Uğurcan desen, bildiğin eski Muslera’ya bağladı. Sekiz kurtarış, kurtardıkça açıldı. Galatasaray’ın bu maçtan galip çıkmasının başrol oyuncusu Muslera kılıklı Uğurcan’dır. Kötü oynadığın maçta kazanmak her zaman altın değerindedir; orası ayrı. Ama şunu unutmayalım: Bu maç normal şartlarda gitse 4-1, 5-1 biterdi.
Alanyaspor maça hükmederek başladı. Galatasaray deplasman baskısında tutuktu. Ama Singo çıktı, “derslik” bir asist yaptı; Icardi de topuğuyla jeneriklik bir gol attı. İlk yarı biraz denge gibi görünse de ikinci yarı film koptu. Torreira çıkınca orta saha komple çöktü, Alanyaspor istediği gibi oynadı.

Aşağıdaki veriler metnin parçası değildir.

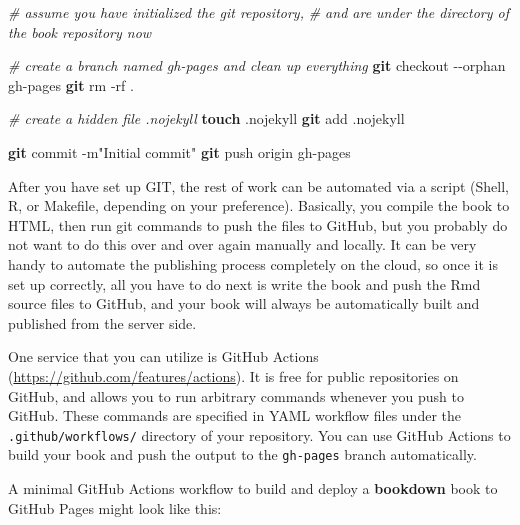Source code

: \documentclass[
  12pt,
]{krantz}
\newenvironment{Shaded}{\begin{snugshade}}{\end{snugshade}}
\newcommand{\AttributeTok}[1]{\textcolor[rgb]{0.13,0.29,0.53}{#1}}
\newcommand{\CommentTok}[1]{\textcolor[rgb]{0.56,0.35,0.01}{\textit{#1}}}
\newcommand{\FunctionTok}[1]{\textcolor[rgb]{0.13,0.29,0.53}{\textbf{#1}}}
\newcommand{\NormalTok}[1]{#1}
\newcommand{\StringTok}[1]{\textcolor[rgb]{0.31,0.60,0.02}{#1}}
\theoremstyle{definition}
\theoremstyle{definition}
\theoremstyle{definition}
\theoremstyle{definition}
\theoremstyle{remark}
\begin{document}
\begin{Shaded}
\begin{Highlighting}[]
\CommentTok{\# assume you have initialized the git repository,}
\CommentTok{\# and are under the directory of the book repository now}

\CommentTok{\# create a branch named gh{-}pages and clean up everything}
\FunctionTok{git}\NormalTok{ checkout }\AttributeTok{{-}{-}orphan}\NormalTok{ gh{-}pages}
\FunctionTok{git}\NormalTok{ rm }\AttributeTok{{-}rf}\NormalTok{ .}

\CommentTok{\# create a hidden file .nojekyll}
\FunctionTok{touch}\NormalTok{ .nojekyll}
\FunctionTok{git}\NormalTok{ add .nojekyll}

\FunctionTok{git}\NormalTok{ commit }\AttributeTok{{-}m}\StringTok{"Initial commit"}
\FunctionTok{git}\NormalTok{ push origin gh{-}pages}
\end{Highlighting}
\end{Shaded}

After you have set up GIT, the rest of work can be automated via a script (Shell, R, or Makefile, depending on your preference). Basically, you compile the book to HTML, then run git commands to push the files to GitHub, but you probably do not want to do this over and over again manually and locally. It can be very handy to automate the publishing process completely on the cloud, so once it is set up correctly, all you have to do next is write the book and push the Rmd source files to GitHub, and your book will always be automatically built and published from the server side.

One service that you can utilize is GitHub Actions (\url{https://github.com/features/actions}). It is free for public repositories on GitHub, and allows you to run arbitrary commands whenever you push to GitHub. These commands are specified in YAML workflow files under the \texttt{.github/workflows/} directory of your repository. You can use GitHub Actions to build your book and push the output to the \texttt{gh-pages} branch automatically.

A minimal GitHub Actions workflow to build and deploy a \textbf{bookdown} book to GitHub Pages might look like this:
\end{document}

Singo’nun asistine aldananlar “vay be” diyebilir ama Ogundu onu resmen sürükleyerek Galatasaray kalesine çöktü. Alanya, kale önünde ablukayı kurdu.

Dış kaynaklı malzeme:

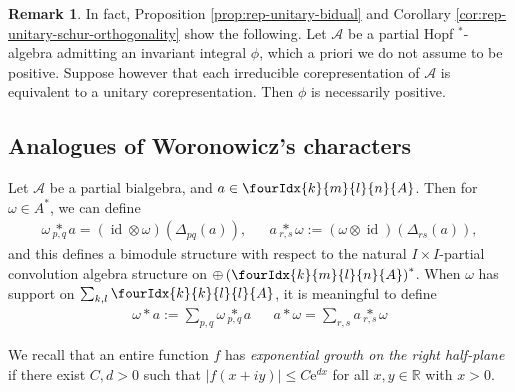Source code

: \documentclass[10pt]{article}
\DeclareMathOperator{\id}{id}
\newcommand{\R}{\mathbb{R}}
\newcommand{\Gr}[5]{\fourIdx{#2}{#4}{#3}{#5}{#1}}%
\newcommand{\aste}[1]{\underset{#1}{\ast}}
\theoremstyle{definition}
\newtheorem{Rem}[Theorem]{Remark}
\numberwithin{equation}{section}
\begin{document}
\begin{Rem}\label{RemPos} In fact, Proposition \ref{prop:rep-unitary-bidual} and Corollary \ref{cor:rep-unitary-schur-orthogonality} show the following. Let $\mathscr{A}$ be a partial Hopf $^*$-algebra admitting an invariant integral $\phi$, which a priori we do not assume to be positive. Suppose however that each irreducible corepresentation of $\mathscr{A}$ is equivalent to a unitary corepresentation. Then $\phi$ is necessarily positive.
\end{Rem} 

\subsection{Analogues of Woronowicz's  characters}

Let $\mathscr{A}$ be a partial bialgebra, and $a\in \Gr{A}{k}{l}{m}{n}$. Then for $\omega \in A^*$, we can define
\begin{align*} \omega \aste{p,q} a = (\id \otimes \omega) (\Delta_{pq}(a)),&&a \aste{r,s}
\omega:=(\omega \otimes \id)(\Delta_{rs}(a)),\end{align*}and this defines a bimodule structure with respect to the natural $I\times I$-partial convolution algebra structure on $\oplus \left(\Gr{A}{k}{l}{m}{n}\right)^*$. When $\omega$ has support on $\sum_{k,l}\Gr{A}{k}{l}{k}{l}$, it is meaningful to define \begin{align*} \omega\ast a := \sum_{p,q} \omega\aste{p,q}a && a\ast \omega = \sum_{r,s} a\aste{r,s}\omega \end{align*}

We recall that an entire function $f$ has \emph{exponential growth
  on the right half-plane} if there exist $C,d>0$ such that $|f(x+iy)|\leq
C\mathrm{e}^{dx}$  for all $x,y\in \R$ with $x>0$. 
\end{document}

Barış Alper – Sane ikilisi? Yok. Resmen yok. Bu satırları tekrar tekrar yazacağım: Okan Hoca Sane ısrarında devam ederse kendi sonunu hazırlar. “İkinci Zaha” diyenler var; dua etsinler ikinci Zaha olsun. Çünkü Zaha seni 10 golle, 2-3 maçla taşıdı. Sane ortalıkta yok.
Orta saha kaybedilmiş, rakip baskıyı kurmuş… Sen ne yapıyorsun? Çift forvet! Hem de öndeyken! Osimhen’i alıyorsun ve Galatasaray’ı son 10 dakikada taraftarın Nas, Felak, Fatiha’ya sarıldığı bir hale sokuyorsun. Kusura bakmayın ama bu teknik direktörlük değil, saçmalık.

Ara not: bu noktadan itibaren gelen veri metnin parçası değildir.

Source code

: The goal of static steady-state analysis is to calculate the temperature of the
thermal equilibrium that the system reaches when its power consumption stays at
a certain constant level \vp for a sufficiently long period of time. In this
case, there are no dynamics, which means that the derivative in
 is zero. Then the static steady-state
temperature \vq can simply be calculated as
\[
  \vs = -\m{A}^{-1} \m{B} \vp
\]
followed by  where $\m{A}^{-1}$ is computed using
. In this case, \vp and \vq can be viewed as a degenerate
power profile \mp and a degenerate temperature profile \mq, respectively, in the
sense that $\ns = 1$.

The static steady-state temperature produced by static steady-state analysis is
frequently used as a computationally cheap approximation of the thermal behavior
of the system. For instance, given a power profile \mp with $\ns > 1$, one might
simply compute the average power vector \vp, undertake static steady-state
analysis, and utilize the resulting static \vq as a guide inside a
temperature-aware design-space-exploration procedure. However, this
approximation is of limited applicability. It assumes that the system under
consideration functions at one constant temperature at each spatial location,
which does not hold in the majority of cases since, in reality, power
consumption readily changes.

Evet, Alanyaspor oyuncularının beceriksizliklerini de es geçmeyelim. Ama günün özeti şudur: Galatasaray, Uğurcan sayesinde ve rakibin aymazlığıyla bu maçı aldı.
Okan Buruk… Hep söyledim, beğendiğim bir hocaydı. Ama son iki senedir ciddi şekilde “güç zehirlenmesi” mi, başka bir şey mi yaşıyor bilmiyorum. Mantıksız, gereksiz, takımın canına okuyan tercihler yapıyor. Bu kafayla Liverpool maçına mı çıkılır? Allah yardımcı olsun.
Ve son bir şey: Maestro. Futbolseverler bilir, bu adam iki senedir ligin en istikrarlı, en kaliteli oyuncusu. Peki soruyorum: Üç büyüklere transfer olması için illa bir yerden kovulması mı lazım?